Rıdvan Dilmen, keskin zekasından doğan “şeytan” lakabıyla anılmanın hakkını muhtemelen ömrü boyunca verecekti.
Rıdvan, 15 Ağustos 1962’de Aydın Nazilli’de Makbule Hanım ve Mehmet Lütfü Bey’in dördüncü çocuğu olarak dünyaya geldi.
Çocukluğunda başladığı atletizm, hayatının genelini şekillendirecekti. Çünkü hızlı koşabildiği hayat yolunu futbolla kesiştirdiğinde o, bugünün Rıdvan Dilmen’i olacaktı.

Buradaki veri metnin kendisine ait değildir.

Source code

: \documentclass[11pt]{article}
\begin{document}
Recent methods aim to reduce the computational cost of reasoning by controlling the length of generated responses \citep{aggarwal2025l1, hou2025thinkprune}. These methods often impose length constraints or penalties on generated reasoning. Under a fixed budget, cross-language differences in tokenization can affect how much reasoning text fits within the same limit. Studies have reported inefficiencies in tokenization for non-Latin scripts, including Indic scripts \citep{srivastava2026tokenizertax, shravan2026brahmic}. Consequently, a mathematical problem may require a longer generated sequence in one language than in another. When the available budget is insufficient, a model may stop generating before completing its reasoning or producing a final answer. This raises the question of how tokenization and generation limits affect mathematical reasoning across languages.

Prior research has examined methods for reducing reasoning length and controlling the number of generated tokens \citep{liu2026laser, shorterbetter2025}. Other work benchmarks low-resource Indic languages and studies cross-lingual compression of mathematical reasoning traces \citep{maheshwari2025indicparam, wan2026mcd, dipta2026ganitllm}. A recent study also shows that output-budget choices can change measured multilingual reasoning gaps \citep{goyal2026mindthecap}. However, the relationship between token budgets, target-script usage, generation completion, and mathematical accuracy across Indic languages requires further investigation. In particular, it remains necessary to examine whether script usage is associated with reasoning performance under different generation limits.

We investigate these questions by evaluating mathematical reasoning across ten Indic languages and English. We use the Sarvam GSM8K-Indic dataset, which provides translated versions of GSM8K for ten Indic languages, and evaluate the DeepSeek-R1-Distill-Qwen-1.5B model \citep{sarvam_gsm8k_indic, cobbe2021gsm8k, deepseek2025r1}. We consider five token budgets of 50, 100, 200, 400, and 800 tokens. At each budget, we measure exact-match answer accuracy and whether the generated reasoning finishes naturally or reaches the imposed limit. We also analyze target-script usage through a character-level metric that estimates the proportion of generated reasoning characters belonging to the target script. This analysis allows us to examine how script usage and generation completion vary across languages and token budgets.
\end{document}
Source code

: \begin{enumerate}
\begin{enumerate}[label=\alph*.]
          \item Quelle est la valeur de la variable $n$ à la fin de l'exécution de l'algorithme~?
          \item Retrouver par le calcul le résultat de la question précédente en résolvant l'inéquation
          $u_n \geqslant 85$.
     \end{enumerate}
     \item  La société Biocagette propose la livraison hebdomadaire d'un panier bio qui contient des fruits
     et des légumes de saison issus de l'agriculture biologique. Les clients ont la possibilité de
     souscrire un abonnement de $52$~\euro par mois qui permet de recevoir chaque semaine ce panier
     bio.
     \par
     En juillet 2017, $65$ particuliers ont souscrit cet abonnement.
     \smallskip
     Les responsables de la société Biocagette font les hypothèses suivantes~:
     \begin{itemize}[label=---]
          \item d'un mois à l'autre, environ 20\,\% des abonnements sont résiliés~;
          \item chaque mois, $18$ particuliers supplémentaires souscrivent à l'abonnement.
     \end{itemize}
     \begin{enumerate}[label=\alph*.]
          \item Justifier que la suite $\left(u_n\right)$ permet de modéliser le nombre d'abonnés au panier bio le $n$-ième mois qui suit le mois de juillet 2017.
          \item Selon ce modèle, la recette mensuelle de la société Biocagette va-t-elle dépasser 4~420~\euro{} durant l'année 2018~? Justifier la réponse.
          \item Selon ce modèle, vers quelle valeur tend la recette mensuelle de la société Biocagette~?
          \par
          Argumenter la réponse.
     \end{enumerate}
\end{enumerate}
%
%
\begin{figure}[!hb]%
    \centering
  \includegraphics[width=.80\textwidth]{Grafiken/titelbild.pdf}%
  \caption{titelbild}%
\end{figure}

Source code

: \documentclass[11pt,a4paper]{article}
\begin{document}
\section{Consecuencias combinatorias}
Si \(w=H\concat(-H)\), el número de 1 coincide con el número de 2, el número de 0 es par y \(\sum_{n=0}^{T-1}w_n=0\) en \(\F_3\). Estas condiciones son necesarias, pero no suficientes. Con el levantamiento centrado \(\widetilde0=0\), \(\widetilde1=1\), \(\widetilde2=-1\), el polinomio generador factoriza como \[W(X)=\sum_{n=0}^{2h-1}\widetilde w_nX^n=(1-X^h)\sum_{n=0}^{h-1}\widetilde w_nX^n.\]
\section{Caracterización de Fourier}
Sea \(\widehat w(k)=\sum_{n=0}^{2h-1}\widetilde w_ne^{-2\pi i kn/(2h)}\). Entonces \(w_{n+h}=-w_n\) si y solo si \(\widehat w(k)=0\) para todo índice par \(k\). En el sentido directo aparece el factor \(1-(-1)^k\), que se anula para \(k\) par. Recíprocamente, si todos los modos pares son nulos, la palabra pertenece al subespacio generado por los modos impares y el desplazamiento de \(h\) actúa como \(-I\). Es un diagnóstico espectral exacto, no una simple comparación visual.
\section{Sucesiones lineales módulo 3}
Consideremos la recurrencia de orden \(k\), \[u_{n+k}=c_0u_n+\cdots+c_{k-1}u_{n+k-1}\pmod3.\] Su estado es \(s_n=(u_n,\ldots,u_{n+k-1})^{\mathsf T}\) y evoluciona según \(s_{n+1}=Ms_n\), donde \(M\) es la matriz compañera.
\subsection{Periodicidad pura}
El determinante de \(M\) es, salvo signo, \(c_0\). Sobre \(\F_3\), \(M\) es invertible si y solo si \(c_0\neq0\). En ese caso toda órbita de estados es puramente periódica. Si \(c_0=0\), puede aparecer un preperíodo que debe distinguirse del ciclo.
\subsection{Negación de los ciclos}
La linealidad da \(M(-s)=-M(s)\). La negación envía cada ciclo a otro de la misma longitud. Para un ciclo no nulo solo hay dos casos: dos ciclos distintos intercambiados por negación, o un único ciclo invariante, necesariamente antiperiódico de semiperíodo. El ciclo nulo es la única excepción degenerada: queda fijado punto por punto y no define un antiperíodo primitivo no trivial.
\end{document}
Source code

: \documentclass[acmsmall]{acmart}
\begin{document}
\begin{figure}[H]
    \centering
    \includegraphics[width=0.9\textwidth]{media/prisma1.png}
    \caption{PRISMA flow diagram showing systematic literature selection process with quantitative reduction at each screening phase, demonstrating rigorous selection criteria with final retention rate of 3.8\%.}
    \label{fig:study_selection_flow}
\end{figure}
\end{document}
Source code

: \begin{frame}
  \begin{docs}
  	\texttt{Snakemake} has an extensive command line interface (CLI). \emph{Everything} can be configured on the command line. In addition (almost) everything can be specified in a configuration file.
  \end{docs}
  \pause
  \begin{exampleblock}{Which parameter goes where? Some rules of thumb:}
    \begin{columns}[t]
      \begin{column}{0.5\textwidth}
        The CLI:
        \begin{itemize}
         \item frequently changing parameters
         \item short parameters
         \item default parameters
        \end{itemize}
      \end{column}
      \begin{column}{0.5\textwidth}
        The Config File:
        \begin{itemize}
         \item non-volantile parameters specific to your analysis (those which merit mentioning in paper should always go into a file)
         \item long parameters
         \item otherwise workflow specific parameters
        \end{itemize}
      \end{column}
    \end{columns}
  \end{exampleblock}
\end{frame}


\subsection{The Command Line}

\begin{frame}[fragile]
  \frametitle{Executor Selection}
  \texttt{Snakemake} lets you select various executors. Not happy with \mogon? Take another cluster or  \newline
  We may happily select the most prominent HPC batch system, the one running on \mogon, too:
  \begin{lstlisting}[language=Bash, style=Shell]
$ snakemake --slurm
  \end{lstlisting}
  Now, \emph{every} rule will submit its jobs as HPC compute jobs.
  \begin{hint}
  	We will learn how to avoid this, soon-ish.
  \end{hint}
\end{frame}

Mahalle takımlarında oynardı Rıdvan. Hatta o kadar iyiydi ki, mahalle arasında gazoz ve şeker karşılığı takımlar arası transfer olurdu.
Çocuk akıllarıyla maç yaparken onlar hep bir futbolcunun adıyla anarlardı kendilerini. Kendi ütopyalarında hepsi birer futbolcuydu. Rıdvan da Fenerbahçeli Cemil Turan olduğunu hayal ederdi. Ta o yaşlardan beri Fenerbahçe’nin yeri hep ayrıydı ve özel kalacaktı.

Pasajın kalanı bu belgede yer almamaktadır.